> _Exercise instructions_: Every entry below should be printed exactly, without its images.

*** Material for the task

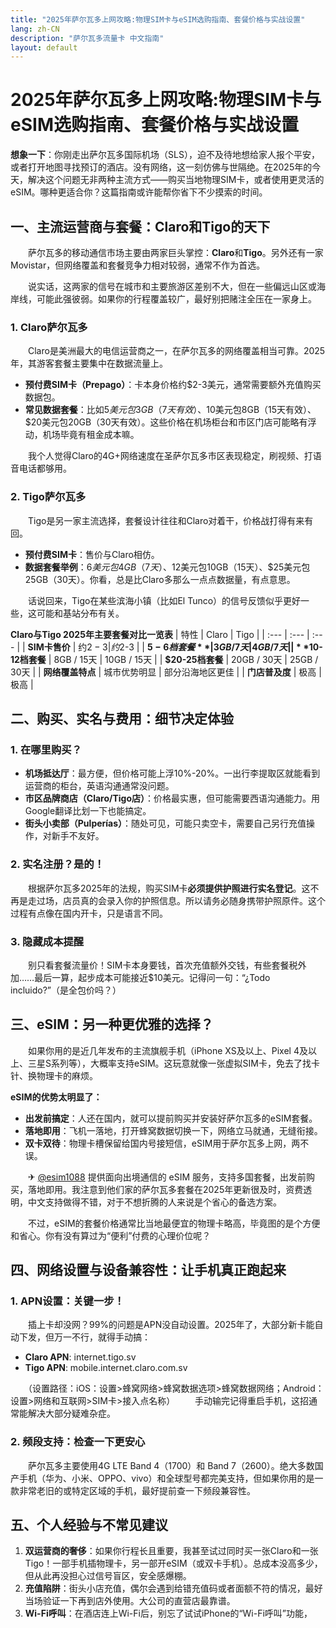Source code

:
 ```yaml
---
title: "2025年萨尔瓦多上网攻略:物理SIM卡与eSIM选购指南、套餐价格与实战设置"
lang: zh-CN
description: "萨尔瓦多流量卡 中文指南"
layout: default
---
```

# 2025年萨尔瓦多上网攻略:物理SIM卡与eSIM选购指南、套餐价格与实战设置

**想象一下**：你刚走出萨尔瓦多国际机场（SLS），迫不及待地想给家人报个平安，或者打开地图寻找预订的酒店。没有网络，这一刻仿佛与世隔绝。在2025年的今天，解决这个问题无非两种主流方式——购买当地物理SIM卡，或者使用更灵活的eSIM。哪种更适合你？这篇指南或许能帮你省下不少摸索的时间。

## 一、主流运营商与套餐：Claro和Tigo的天下

　　萨尔瓦多的移动通信市场主要由两家巨头掌控：**Claro**和**Tigo**。另外还有一家Movistar，但网络覆盖和套餐竞争力相对较弱，通常不作为首选。

　　说实话，这两家的信号在城市和主要旅游区差别不大，但在一些偏远山区或海岸线，可能此强彼弱。如果你的行程覆盖较广，最好别把赌注全压在一家身上。

### 1. Claro萨尔瓦多
　　Claro是美洲最大的电信运营商之一，在萨尔瓦多的网络覆盖相当可靠。2025年，其游客套餐主要集中在数据流量上。

*   **预付费SIM卡（Prepago）**：卡本身价格约$2-3美元，通常需要额外充值购买数据包。
*   **常见数据套餐**：比如$5美元包3GB（7天有效）、$10美元包8GB（15天有效）、$20美元包20GB（30天有效）。这些价格在机场柜台和市区门店可能略有浮动，机场毕竟有租金成本嘛。

　　我个人觉得Claro的4G+网络速度在圣萨尔瓦多市区表现稳定，刷视频、打语音电话都够用。

### 2. Tigo萨尔瓦多
　　Tigo是另一家主流选择，套餐设计往往和Claro对着干，价格战打得有来有回。

*   **预付费SIM卡**：售价与Claro相仿。
*   **数据套餐举例**：$6美元包4GB（7天）、$12美元包10GB（15天）、$25美元包25GB（30天）。你看，总是比Claro多那么一点点数据量，有点意思。

　　话说回来，Tigo在某些滨海小镇（比如El Tunco）的信号反馈似乎更好一些，这可能和基站分布有关。

**Claro与Tigo 2025年主要套餐对比一览表**
| 特性 | Claro | Tigo |
| :--- | :--- | :--- |
| **SIM卡售价** | 约$2-3 | 约$2-3 |
| **$5-6档套餐** | 3GB / 7天 | 4GB / 7天 |
| **$10-12档套餐** | 8GB / 15天 | 10GB / 15天 |
| **$20-25档套餐** | 20GB / 30天 | 25GB / 30天 |
| **网络覆盖特点** | 城市优势明显 | 部分沿海地区更佳 |
| **门店普及度** | 极高 | 极高 |

## 二、购买、实名与费用：细节决定体验

### 1. 在哪里购买？
*   **机场抵达厅**：最方便，但价格可能上浮10%-20%。一出行李提取区就能看到运营商的柜台，英语沟通通常没问题。
*   **市区品牌商店（Claro/Tigo店）**：价格最实惠，但可能需要西语沟通能力。用Google翻译比划一下也能搞定。
*   **街头小卖部（Pulperías）**：随处可见，可能只卖空卡，需要自己另行充值操作，对新手不友好。

### 2. 实名注册？是的！
　　根据萨尔瓦多2025年的法规，购买SIM卡**必须提供护照进行实名登记**。这不再是走过场，店员真的会录入你的护照信息。所以请务必随身携带护照原件。这个过程有点像在国内开卡，只是语言不同。

### 3. 隐藏成本提醒
　　别只看套餐流量价！SIM卡本身要钱，首次充值额外交钱，有些套餐税外加……最后一算，起步成本可能接近$10美元。记得问一句：“¿Todo incluido?”（是全包价吗？）

## 三、eSIM：另一种更优雅的选择？

　　如果你用的是近几年发布的主流旗舰手机（iPhone XS及以上、Pixel 4及以上、三星S系列等），大概率支持eSIM。这玩意就像一张虚拟SIM卡，免去了找卡针、换物理卡的麻烦。

**eSIM的优势太明显了：**
*   **出发前搞定**：人还在国内，就可以提前购买并安装好萨尔瓦多的eSIM套餐。
*   **落地即用**：飞机一落地，打开蜂窝数据切换一下，网络立马就通，无缝衔接。
*   **双卡双待**：物理卡槽保留给国内号接短信，eSIM用于萨尔瓦多上网，两不误。

　　✈ [@esim1088](https://t.me/s/esim1088) 提供面向出境通信的 eSIM 服务，支持多国套餐，出发前购买，落地即用。我注意到他们家的萨尔瓦多套餐在2025年更新很及时，资费透明，中文支持做得不错，对于不想折腾的人来说是个省心的备选方案。

　　不过，eSIM的套餐价格通常比当地最便宜的物理卡略高，毕竟图的是个方便和省心。你有没有算过为“便利”付费的心理价位呢？

## 四、网络设置与设备兼容性：让手机真正跑起来

### 1. APN设置：关键一步！
　　插上卡却没网？99%的问题是APN没自动设置。2025年了，大部分新卡能自动下发，但万一不行，就得手动搞：

*   **Claro APN**: internet.tigo.sv
*   **Tigo APN**: mobile.internet.claro.com.sv

　　（设置路径：iOS：设置>蜂窝网络>蜂窝数据选项>蜂窝数据网络；Android：设置>网络和互联网>SIM卡>接入点名称）
　　手动输完记得重启手机，这招通常能解决大部分疑难杂症。

### 2. 频段支持：检查一下更安心
　　萨尔瓦多主要使用4G LTE Band 4（1700）和 Band 7（2600）。绝大多数国产手机（华为、小米、OPPO、vivo）和全球型号都完美支持，但如果你用的是一款非常老旧的或特定区域的手机，最好提前查一下频段兼容性。

## 五、个人经验与不常见建议

1.  **双运营商的奢侈**：如果你行程长且重要，我甚至试过同时买一张Claro和一张Tigo！一部手机插物理卡，另一部开eSIM（或双卡手机）。总成本没高多少，但从此再没担心过信号盲区，安全感爆棚。
2.  **充值陷阱**：街头小店充值，偶尔会遇到给错充值码或者面额不符的情况，最好当场验证一下再到店外使用。大公司的直营店最靠谱。
3.  **Wi-Fi呼叫**：在酒店连上Wi-Fi后，别忘了试试iPhone的“Wi-Fi呼叫”功能，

******

> _Solution_:
Source code

:
 ```yaml
---
title: "2025年萨尔瓦多上网攻略:物理SIM卡与eSIM选购指南、套餐价格与实战设置"
lang: zh-CN
description: "萨尔瓦多流量卡 中文指南"
layout: default
---
```

# 2025年萨尔瓦多上网攻略:物理SIM卡与eSIM选购指南、套餐价格与实战设置

**想象一下**：你刚走出萨尔瓦多国际机场（SLS），迫不及待地想给家人报个平安，或者打开地图寻找预订的酒店。没有网络，这一刻仿佛与世隔绝。在2025年的今天，解决这个问题无非两种主流方式——购买当地物理SIM卡，或者使用更灵活的eSIM。哪种更适合你？这篇指南或许能帮你省下不少摸索的时间。

## 一、主流运营商与套餐：Claro和Tigo的天下

　　萨尔瓦多的移动通信市场主要由两家巨头掌控：**Claro**和**Tigo**。另外还有一家Movistar，但网络覆盖和套餐竞争力相对较弱，通常不作为首选。

　　说实话，这两家的信号在城市和主要旅游区差别不大，但在一些偏远山区或海岸线，可能此强彼弱。如果你的行程覆盖较广，最好别把赌注全压在一家身上。

### 1. Claro萨尔瓦多
　　Claro是美洲最大的电信运营商之一，在萨尔瓦多的网络覆盖相当可靠。2025年，其游客套餐主要集中在数据流量上。

*   **预付费SIM卡（Prepago）**：卡本身价格约$2-3美元，通常需要额外充值购买数据包。
*   **常见数据套餐**：比如$5美元包3GB（7天有效）、$10美元包8GB（15天有效）、$20美元包20GB（30天有效）。这些价格在机场柜台和市区门店可能略有浮动，机场毕竟有租金成本嘛。

　　我个人觉得Claro的4G+网络速度在圣萨尔瓦多市区表现稳定，刷视频、打语音电话都够用。

### 2. Tigo萨尔瓦多
　　Tigo是另一家主流选择，套餐设计往往和Claro对着干，价格战打得有来有回。

*   **预付费SIM卡**：售价与Claro相仿。
*   **数据套餐举例**：$6美元包4GB（7天）、$12美元包10GB（15天）、$25美元包25GB（30天）。你看，总是比Claro多那么一点点数据量，有点意思。

　　话说回来，Tigo在某些滨海小镇（比如El Tunco）的信号反馈似乎更好一些，这可能和基站分布有关。

**Claro与Tigo 2025年主要套餐对比一览表**
| 特性 | Claro | Tigo |
| :--- | :--- | :--- |
| **SIM卡售价** | 约$2-3 | 约$2-3 |
| **$5-6档套餐** | 3GB / 7天 | 4GB / 7天 |
| **$10-12档套餐** | 8GB / 15天 | 10GB / 15天 |
| **$20-25档套餐** | 20GB / 30天 | 25GB / 30天 |
| **网络覆盖特点** | 城市优势明显 | 部分沿海地区更佳 |
| **门店普及度** | 极高 | 极高 |

## 二、购买、实名与费用：细节决定体验

### 1. 在哪里购买？
*   **机场抵达厅**：最方便，但价格可能上浮10%-20%。一出行李提取区就能看到运营商的柜台，英语沟通通常没问题。
*   **市区品牌商店（Claro/Tigo店）**：价格最实惠，但可能需要西语沟通能力。用Google翻译比划一下也能搞定。
*   **街头小卖部（Pulperías）**：随处可见，可能只卖空卡，需要自己另行充值操作，对新手不友好。

### 2. 实名注册？是的！
　　根据萨尔瓦多2025年的法规，购买SIM卡**必须提供护照进行实名登记**。这不再是走过场，店员真的会录入你的护照信息。所以请务必随身携带护照原件。这个过程有点像在国内开卡，只是语言不同。

### 3. 隐藏成本提醒
　　别只看套餐流量价！SIM卡本身要钱，首次充值额外交钱，有些套餐税外加……最后一算，起步成本可能接近$10美元。记得问一句：“¿Todo incluido?”（是全包价吗？）

## 三、eSIM：另一种更优雅的选择？

　　如果你用的是近几年发布的主流旗舰手机（iPhone XS及以上、Pixel 4及以上、三星S系列等），大概率支持eSIM。这玩意就像一张虚拟SIM卡，免去了找卡针、换物理卡的麻烦。

**eSIM的优势太明显了：**
*   **出发前搞定**：人还在国内，就可以提前购买并安装好萨尔瓦多的eSIM套餐。
*   **落地即用**：飞机一落地，打开蜂窝数据切换一下，网络立马就通，无缝衔接。
*   **双卡双待**：物理卡槽保留给国内号接短信，eSIM用于萨尔瓦多上网，两不误。

　　✈ [@esim1088](https://t.me/s/esim1088) 提供面向出境通信的 eSIM 服务，支持多国套餐，出发前购买，落地即用。我注意到他们家的萨尔瓦多套餐在2025年更新很及时，资费透明，中文支持做得不错，对于不想折腾的人来说是个省心的备选方案。

　　不过，eSIM的套餐价格通常比当地最便宜的物理卡略高，毕竟图的是个方便和省心。你有没有算过为“便利”付费的心理价位呢？

## 四、网络设置与设备兼容性：让手机真正跑起来

### 1. APN设置：关键一步！
　　插上卡却没网？99%的问题是APN没自动设置。2025年了，大部分新卡能自动下发，但万一不行，就得手动搞：

*   **Claro APN**: internet.tigo.sv
*   **Tigo APN**: mobile.internet.claro.com.sv

　　（设置路径：iOS：设置>蜂窝网络>蜂窝数据选项>蜂窝数据网络；Android：设置>网络和互联网>SIM卡>接入点名称）
　　手动输完记得重启手机，这招通常能解决大部分疑难杂症。

### 2. 频段支持：检查一下更安心
　　萨尔瓦多主要使用4G LTE Band 4（1700）和 Band 7（2600）。绝大多数国产手机（华为、小米、OPPO、vivo）和全球型号都完美支持，但如果你用的是一款非常老旧的或特定区域的手机，最好提前查一下频段兼容性。

## 五、个人经验与不常见建议

1.  **双运营商的奢侈**：如果你行程长且重要，我甚至试过同时买一张Claro和一张Tigo！一部手机插物理卡，另一部开eSIM（或双卡手机）。总成本没高多少，但从此再没担心过信号盲区，安全感爆棚。
2.  **充值陷阱**：街头小店充值，偶尔会遇到给错充值码或者面额不符的情况，最好当场验证一下再到店外使用。大公司的直营店最靠谱。
3.  **Wi-Fi呼叫**：在酒店连上Wi-Fi后，别忘了试试iPhone的“Wi-Fi呼叫”功能，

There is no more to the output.